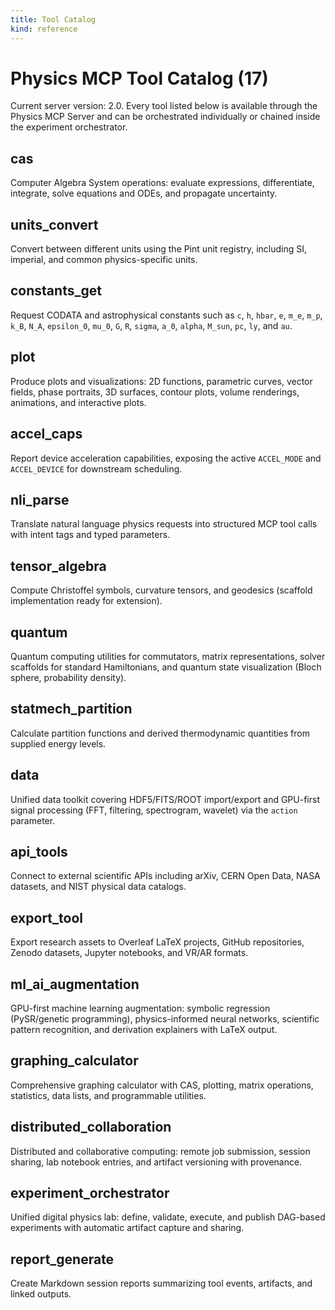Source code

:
 ```yaml
---
title: Tool Catalog
kind: reference
---
```


# Physics MCP Tool Catalog (17)

Current server version: 2.0. Every tool listed below is available through the Physics MCP Server and can be orchestrated individually or chained inside the experiment orchestrator.

## cas
Computer Algebra System operations: evaluate expressions, differentiate, integrate, solve equations and ODEs, and propagate uncertainty.

## units_convert
Convert between different units using the Pint unit registry, including SI, imperial, and common physics-specific units.

## constants_get
Request CODATA and astrophysical constants such as `c`, `h`, `hbar`, `e`, `m_e`, `m_p`, `k_B`, `N_A`, `epsilon_0`, `mu_0`, `G`, `R`, `sigma`, `a_0`, `alpha`, `M_sun`, `pc`, `ly`, and `au`.

## plot
Produce plots and visualizations: 2D functions, parametric curves, vector fields, phase portraits, 3D surfaces, contour plots, volume renderings, animations, and interactive plots.

## accel_caps
Report device acceleration capabilities, exposing the active `ACCEL_MODE` and `ACCEL_DEVICE` for downstream scheduling.

## nli_parse
Translate natural language physics requests into structured MCP tool calls with intent tags and typed parameters.

## tensor_algebra
Compute Christoffel symbols, curvature tensors, and geodesics (scaffold implementation ready for extension).

## quantum
Quantum computing utilities for commutators, matrix representations, solver scaffolds for standard Hamiltonians, and quantum state visualization (Bloch sphere, probability density).

## statmech_partition
Calculate partition functions and derived thermodynamic quantities from supplied energy levels.

## data
Unified data toolkit covering HDF5/FITS/ROOT import/export and GPU-first signal processing (FFT, filtering, spectrogram, wavelet) via the `action` parameter.

## api_tools
Connect to external scientific APIs including arXiv, CERN Open Data, NASA datasets, and NIST physical data catalogs.

## export_tool
Export research assets to Overleaf LaTeX projects, GitHub repositories, Zenodo datasets, Jupyter notebooks, and VR/AR formats.

## ml_ai_augmentation
GPU-first machine learning augmentation: symbolic regression (PySR/genetic programming), physics-informed neural networks, scientific pattern recognition, and derivation explainers with LaTeX output.

## graphing_calculator
Comprehensive graphing calculator with CAS, plotting, matrix operations, statistics, data lists, and programmable utilities.

## distributed_collaboration
Distributed and collaborative computing: remote job submission, session sharing, lab notebook entries, and artifact versioning with provenance.

## experiment_orchestrator
Unified digital physics lab: define, validate, execute, and publish DAG-based experiments with automatic artifact capture and sharing.

## report_generate
Create Markdown session reports summarizing tool events, artifacts, and linked outputs.

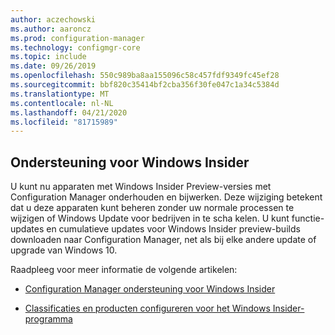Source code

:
 ```yaml
---
author: aczechowski
ms.author: aaroncz
ms.prod: configuration-manager
ms.technology: configmgr-core
ms.topic: include
ms.date: 09/26/2019
ms.openlocfilehash: 550c989ba8aa155096c58c457fdf9349fc45ef28
ms.sourcegitcommit: bbf820c35414bf2cba356f30fe047c1a34c5384d
ms.translationtype: MT
ms.contentlocale: nl-NL
ms.lasthandoff: 04/21/2020
ms.locfileid: "81715989"
---
```

## <a name="support-for-windows-insider"></a><a name="bkmk_wifb"></a>Ondersteuning voor Windows Insider

<!--3556023-->

U kunt nu apparaten met Windows Insider Preview-versies met Configuration Manager onderhouden en bijwerken. Deze wijziging betekent dat u deze apparaten kunt beheren zonder uw normale processen te wijzigen of Windows Update voor bedrijven in te scha kelen. U kunt functie-updates en cumulatieve updates voor Windows Insider preview-builds downloaden naar Configuration Manager, net als bij elke andere update of upgrade van Windows 10.

Raadpleeg voor meer informatie de volgende artikelen:

- [Configuration Manager ondersteuning voor Windows Insider](../../../../plan-design/configs/support-for-windows-10.md#bkmk_WIfB-support)

- [Classificaties en producten configureren voor het Windows Insider-programma](../../../../../sum/get-started/configure-classifications-and-products.md#bkmk_WIfB)
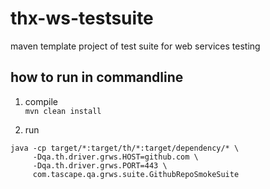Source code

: 
# thx-ws-testsuite
maven template project of test suite for web services testing

## how to run in commandline
1. compile  
   `mvn clean install`

2. run  
```
java -cp target/*:target/th/*:target/dependency/* \
     -Dqa.th.driver.grws.HOST=github.com \
     -Dqa.th.driver.grws.PORT=443 \
     com.tascape.qa.grws.suite.GithubRepoSmokeSuite
```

☆ ☆ ☆

_Prompt_: The word "LaTeX" appears in some lines of the data; state how many such lines there are, and nothing further.

_Response to this exercise_: 2